| Here is the thing, someone has gone ahead and spent time and effort to create and sell something, someone then has gone on out of their way and attempted to steal it. That being said with any form of piracy it is in effect stealing. If one were to go down to the local store and steal a product from the shelves and make a run for the doors, you will also be caught, brought up to the police, charged and taken before the courts. Now is the methods being used by the record companies correct? probably not. But do they have a right to try and protect their profits from looters and moochers of the world? they sure do. I think digital media is the way of the future, especially being able to access it from anywhere in the world with little or no effort. I just think that piracy in this sense has been taken for granted for much to long and we should work towards naming it as it should be named and stop getting up and arms about it as much as we do and just pay for what we use instead of running off to the local torrent site and downloading the shit out of it. |
When you steal from the store you remove an item from their inventory which they cannot sell. The cost of that item that was already paid now has to be covered by profits made up from selling other items in the inventory, thus increasing (albeit very little) the price of the rest of the inventory.

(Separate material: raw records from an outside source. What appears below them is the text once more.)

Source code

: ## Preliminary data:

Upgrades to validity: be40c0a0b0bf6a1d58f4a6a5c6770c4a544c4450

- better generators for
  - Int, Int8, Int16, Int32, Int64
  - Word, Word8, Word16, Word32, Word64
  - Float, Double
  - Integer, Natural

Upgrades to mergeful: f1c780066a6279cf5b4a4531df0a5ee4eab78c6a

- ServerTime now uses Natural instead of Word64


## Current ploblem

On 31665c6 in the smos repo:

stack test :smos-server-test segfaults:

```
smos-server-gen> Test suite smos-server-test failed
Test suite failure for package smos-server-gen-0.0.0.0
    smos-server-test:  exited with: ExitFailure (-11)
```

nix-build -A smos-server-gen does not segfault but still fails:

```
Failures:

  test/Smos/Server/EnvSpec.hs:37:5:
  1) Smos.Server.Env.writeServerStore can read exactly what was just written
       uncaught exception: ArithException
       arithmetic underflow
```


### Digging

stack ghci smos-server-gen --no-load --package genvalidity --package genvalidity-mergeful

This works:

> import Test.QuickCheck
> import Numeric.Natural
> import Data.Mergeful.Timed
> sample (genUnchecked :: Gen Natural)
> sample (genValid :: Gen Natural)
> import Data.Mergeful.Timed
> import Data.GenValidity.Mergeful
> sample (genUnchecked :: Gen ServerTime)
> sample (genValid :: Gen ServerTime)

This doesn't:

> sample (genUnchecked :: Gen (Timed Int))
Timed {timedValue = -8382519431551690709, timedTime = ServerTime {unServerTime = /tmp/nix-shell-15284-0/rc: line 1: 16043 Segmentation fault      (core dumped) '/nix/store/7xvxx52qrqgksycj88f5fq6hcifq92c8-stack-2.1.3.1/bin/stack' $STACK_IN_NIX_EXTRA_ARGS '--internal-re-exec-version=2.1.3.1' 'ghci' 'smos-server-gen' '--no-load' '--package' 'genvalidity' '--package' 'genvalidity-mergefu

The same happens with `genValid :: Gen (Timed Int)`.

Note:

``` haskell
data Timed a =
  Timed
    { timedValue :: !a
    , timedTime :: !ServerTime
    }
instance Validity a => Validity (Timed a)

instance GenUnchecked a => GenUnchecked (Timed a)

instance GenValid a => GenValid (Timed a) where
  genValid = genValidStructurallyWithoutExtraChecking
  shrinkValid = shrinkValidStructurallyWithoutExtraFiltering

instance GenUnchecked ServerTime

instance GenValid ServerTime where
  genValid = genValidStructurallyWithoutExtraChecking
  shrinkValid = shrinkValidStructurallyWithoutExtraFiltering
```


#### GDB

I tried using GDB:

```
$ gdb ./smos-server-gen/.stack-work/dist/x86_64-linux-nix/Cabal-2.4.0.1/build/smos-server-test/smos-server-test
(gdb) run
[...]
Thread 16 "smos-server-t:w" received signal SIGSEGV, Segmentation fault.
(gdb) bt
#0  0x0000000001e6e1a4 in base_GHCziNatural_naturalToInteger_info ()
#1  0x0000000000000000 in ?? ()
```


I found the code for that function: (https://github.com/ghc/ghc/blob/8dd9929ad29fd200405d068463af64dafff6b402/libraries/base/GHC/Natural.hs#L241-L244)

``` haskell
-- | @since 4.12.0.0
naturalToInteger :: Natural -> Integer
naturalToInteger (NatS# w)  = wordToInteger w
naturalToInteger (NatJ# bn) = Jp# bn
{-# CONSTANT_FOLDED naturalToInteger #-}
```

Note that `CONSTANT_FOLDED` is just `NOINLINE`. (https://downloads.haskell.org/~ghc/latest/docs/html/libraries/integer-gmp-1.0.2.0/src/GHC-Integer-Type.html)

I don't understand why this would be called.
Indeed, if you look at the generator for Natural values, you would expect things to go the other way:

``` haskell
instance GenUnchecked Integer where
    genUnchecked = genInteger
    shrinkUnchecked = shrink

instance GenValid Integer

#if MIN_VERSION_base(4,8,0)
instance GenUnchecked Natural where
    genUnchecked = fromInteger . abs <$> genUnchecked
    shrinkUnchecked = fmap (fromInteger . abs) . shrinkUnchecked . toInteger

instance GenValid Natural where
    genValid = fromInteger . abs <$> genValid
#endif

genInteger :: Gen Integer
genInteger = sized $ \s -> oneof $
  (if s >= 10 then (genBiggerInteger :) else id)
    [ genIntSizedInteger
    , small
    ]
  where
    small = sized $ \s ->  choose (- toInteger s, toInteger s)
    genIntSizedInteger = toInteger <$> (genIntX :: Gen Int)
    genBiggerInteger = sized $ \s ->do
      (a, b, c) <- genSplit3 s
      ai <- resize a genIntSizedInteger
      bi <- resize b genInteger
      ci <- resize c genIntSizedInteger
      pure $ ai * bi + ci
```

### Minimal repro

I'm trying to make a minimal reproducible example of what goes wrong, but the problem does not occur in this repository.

In other words, the physical good is moved from one place to another, depriving the original owner of its value.
File sharing, on the other hand, has no marginal cost to each "copy" of a file. If I write a song or software and put it on the internet, it costs me nothing if 1 or one million people share the file (assuming it's not my bandwidth to pay for). Also, if one user downloads my file it does not disappear or transfer from me to them. I do not have to manufacture another item. File sharing is copying. Stealing is transfer of ownership.
So, you cannot directly compare file sharing, which has no marginal cost, to physical items that have a marginal cost of production. What owners of copyrighted works are trying to recover are their fixed costs in producing the work.